Mas o "espírito pirata" não morreu. Nos anos 2010, ainda há operadoras de turismo flagradas fazendo transporte ilegal de autoestrada, casos noticiados de tempos em tempos[^17]: enquanto houver demanda por "barato, prático, sem perguntas", o ônibus de turismo oscilará eternamente na zona cinzenta entre legal e ilegal.
Sistema de afiliação: a economia política deste setor
O nó estrutural do setor de ônibus de turismo chama-se sistema de afiliação (靠行 — kào xíng).
Pelo Art. 19-2 do Regulamento de Gestão da Indústria de Transporte Automotor, para operar ônibus de turismo precisa: licença de empresa, capital mínimo, frota mínima, instalações próprias, oficina própria17. Esses requisitos visavam "eliminar pequenos operadores, evitar que moeda ruim expulse a boa": mas o efeito real foi o oposto. Donos individuais não aguentam esses custos fixos, então adotam "pessoa física compra o veículo (milhões por unidade), afilia-se a uma empresa". O veículo é do dono, mas placa, seguro, registro ficam no nome da empresa, que cobra uma "taxa de afiliação" mensal (alguns milhares a dezenas de milhares por veículo).

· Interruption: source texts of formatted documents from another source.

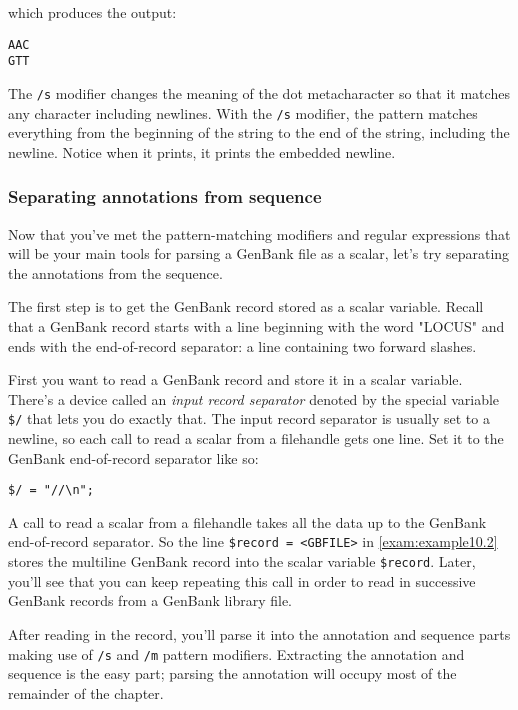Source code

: which produces the output:

\begin{lstlisting}
AAC
GTT
\end{lstlisting}

The \verb|/s| modifier changes the meaning of the dot metacharacter so that it matches any character including newlines. With the \verb|/s| modifier, the pattern matches everything from the beginning of the string to the end of the string, including the newline. Notice when it prints, it prints the embedded newline. 

\subsubsection{Separating annotations from sequence}
Now that you've met the pattern-matching modifiers and regular expressions that will be your main tools for parsing a GenBank file as a scalar, let's try separating the annotations from the sequence.

The first step is to get the GenBank record stored as a scalar variable. Recall that a GenBank record starts with a line beginning with the word "LOCUS" and ends with the end-of-record separator: a line containing two forward slashes.

First you want to read a GenBank record and store it in a scalar variable. There's a device called an \textit{input record separator} denoted by the special variable \verb|$/| that lets you do exactly that. The input record separator is usually set to a newline, so each call to read a scalar from a filehandle gets one line. Set it to the GenBank end-of-record separator like so: 

\begin{lstlisting}
$/ = "//\n";
\end{lstlisting}

A call to read a scalar from a filehandle takes all the data up to the GenBank end-of-record separator. So the line \verb|$record = <GBFILE>| in \autoref{exam:example10.2} stores the multiline GenBank record into the scalar variable \verb|$record|. Later, you'll see that you can keep repeating this call in order to read in successive GenBank records from a GenBank library file.

After reading in the record, you'll parse it into the annotation and sequence parts making use of \verb|/s| and \verb|/m| pattern modifiers. Extracting the annotation and sequence is the easy part; parsing the annotation will occupy most of the remainder of the chapter.

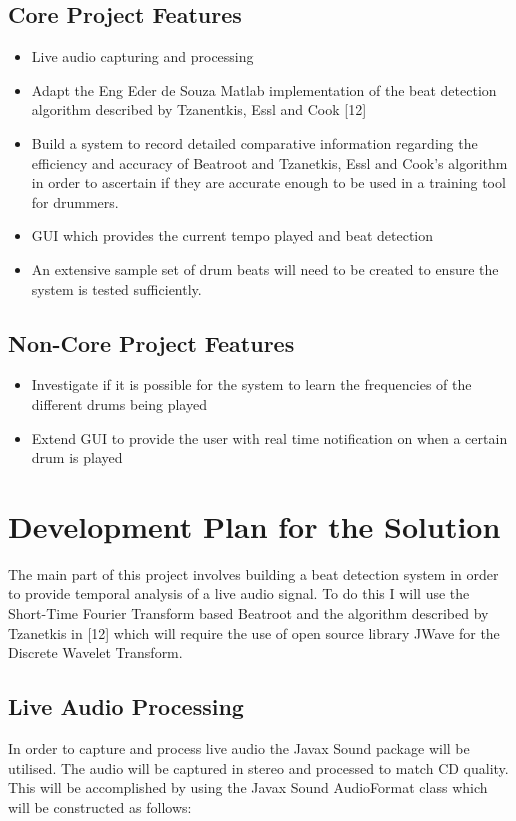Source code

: \documentclass[a4paper, 11pt]{article}
\begin{document}
\subsection{Core Project Features}
\begin{itemize}
\item Live audio capturing and processing
\item Adapt the Eng Eder de Souza Matlab implementation of the beat detection algorithm described by Tzanentkis, Essl and Cook [12] 
\item Build a system to record detailed comparative information regarding the efficiency and accuracy of Beatroot and Tzanetkis, Essl and Cook's algorithm in order to ascertain if they are accurate enough to be used in a training tool for drummers.
\item GUI which provides the current tempo played and beat detection
\item An extensive sample set of drum beats will need to be created to ensure the system is tested sufficiently.
\end{itemize}

\subsection{Non-Core Project Features}
\begin{itemize}
\item Investigate if it is possible for the system to learn the frequencies of the different drums being played
\item Extend GUI to provide the user with real time notification on when a certain drum is played
\end{itemize}

\maketitle{} 
\section{Development Plan for the Solution}

The main part of this project involves building a beat detection system in order to provide temporal analysis of a live audio signal. To do this I will use the Short-Time Fourier Transform based Beatroot and the algorithm described by Tzanetkis in [12] which will require the use of open source library JWave for the Discrete Wavelet Transform. 

\subsection{Live Audio Processing}
In order to capture and process live audio the Javax Sound package will be utilised. The audio will be captured in stereo and processed to match CD quality. This will be accomplished by using the Javax Sound AudioFormat class which will be constructed as follows:
\end{document}
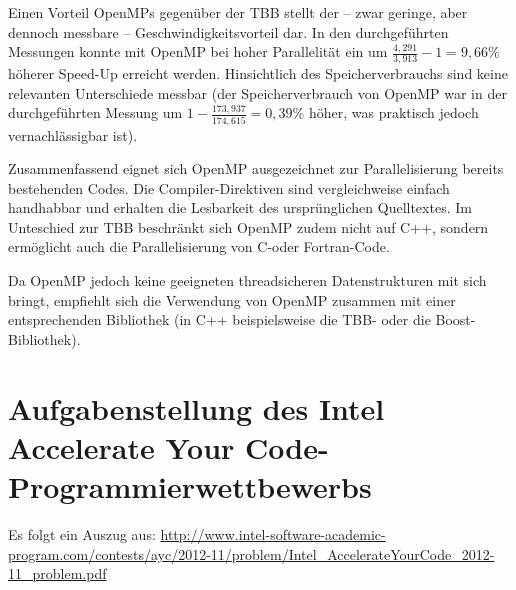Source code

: \documentclass[11pt]{scrartcl}
\begin{document}
Einen Vorteil OpenMPs gegenüber der TBB stellt der -- zwar geringe, aber dennoch messbare -- Geschwindigkeitsvorteil dar. In den durchgeführten Messungen konnte mit OpenMP bei hoher Parallelität ein um $\frac{4,291}{3,913}-1 = 9,66\%$ höherer Speed-Up erreicht werden. Hinsichtlich des Speicherverbrauchs sind keine relevanten Unterschiede messbar (der Speicherverbrauch von OpenMP war in der durchgeführten Messung um $1-\frac{173,937}{174,615} = 0,39\%$ höher, was praktisch jedoch vernachlässigbar ist).

Zusammenfassend eignet sich OpenMP ausgezeichnet zur Parallelisierung bereits besteh\-enden Codes. Die Compiler-Direktiven sind vergleichweise einfach handhabbar und erhalten die Lesbarkeit des ursprünglichen Quelltextes. Im Unteschied zur TBB beschränkt sich OpenMP zudem nicht auf C++, sondern ermöglicht auch die Parallelisierung von C-oder Fortran-Code.

Da OpenMP jedoch keine geeigneten threadsicheren Datenstrukturen mit sich bringt, empfiehlt sich die Verwendung von OpenMP zusammen mit einer entsprechenden Bibliothek (in C++ beispielsweise die TBB- oder die Boost-Bibliothek).


\pagebreak %

\fancyhead[R]{}

\thispagestyle{empty}

\renewcommand*{\biburlprefix}{(URL: }
\renewcommand*{\biburlsuffix}{)}

\pagebreak
{} %


\appendix

\section{Aufgabenstellung des Intel Accelerate Your Code-Programmierwettbewerbs}

\label{intel_ayc_problem}

Es folgt ein Auszug aus:
\url{http://www.intel-software-academic-program.com/contests/ayc/2012-11/problem/Intel_AccelerateYourCode_2012-11_problem.pdf}
\end{document}
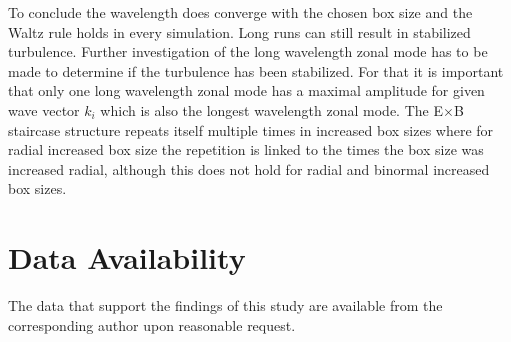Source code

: \documentclass[aip, amsmath, amssymb, reprint, twocolumn]{revtex4-1}
\newcommand{\includegraphicsTwoCol}[4]{
	\onecolumngrid
	\begin{center}
		\captionsetup{type=figure}
    	\texttt{[image: \#1]}
		\captionof{figure}{#2}
    	\label{#3}
	\end{center}
	\twocolumngrid
	\increasecounter{fig}{2}
}
\begin{document}



To conclude the wavelength does converge with the chosen box size and the Waltz rule holds in every simulation. Long runs can still result in stabilized turbulence. Further investigation of the long wavelength zonal mode has to be made to determine if the turbulence has been stabilized. For that it is important that only one long wavelength zonal mode has a maximal amplitude for given wave vector $k_i$ which is also the longest wavelength zonal mode. The E$\times$B staircase structure repeats itself multiple times in increased box sizes where for radial increased box size the repetition is linked to the times the box size was increased radial, although this does not hold for radial and binormal increased box sizes. 
\bigskip


\section*{Data Availability}
The data that support the findings of this study are available from the corresponding author upon reasonable request. 
\bigskip
\bigskip
\bigskip
\bigskip
\bigskip
\bigskip




\nocite{}
\end{document}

Esse sistema foi exposto ao sol no caso Die Lian Hua 2017: o veículo acidentado estava afiliado à Youli Tongyun (友力通運), mas das 136 unidades da Youli, quase cem eram afiliadas; a própria agência Die Lian Hua "afiliava-se à Youli" operando ilegalmente há dois anos18. O Control Yuan (監察院) corrigiu MOTC, Tourism Bureau, Ministério do Trabalho, escrevendo textualmente: o modelo de afiliação causa "exploração indevida dos direitos trabalhistas do motorista e perigo à vida dos passageiros", as autoridades "não fiscalizaram nem puniram conforme a lei"19.
Três problemas fatais:
Primeiro, responsabilidade difusa. Acidenta, agência empurra para empresa de ônibus, empresa empurra para dono afiliado, dono empurra para motorista. A jurisprudência costuma reconhecer responsabilidade solidária da empresa20, mas na execução a empresa costuma esvaziar patrimônio ou fechar, a vítima ganha a sentença mas não leva nada. No caso Die Lian Hua, a Promotoria de Shilin arquivou contra 8 réus, razão: "atribuição de responsabilidade difícil de determinar"[^3]: resultado quase inevitável do sistema.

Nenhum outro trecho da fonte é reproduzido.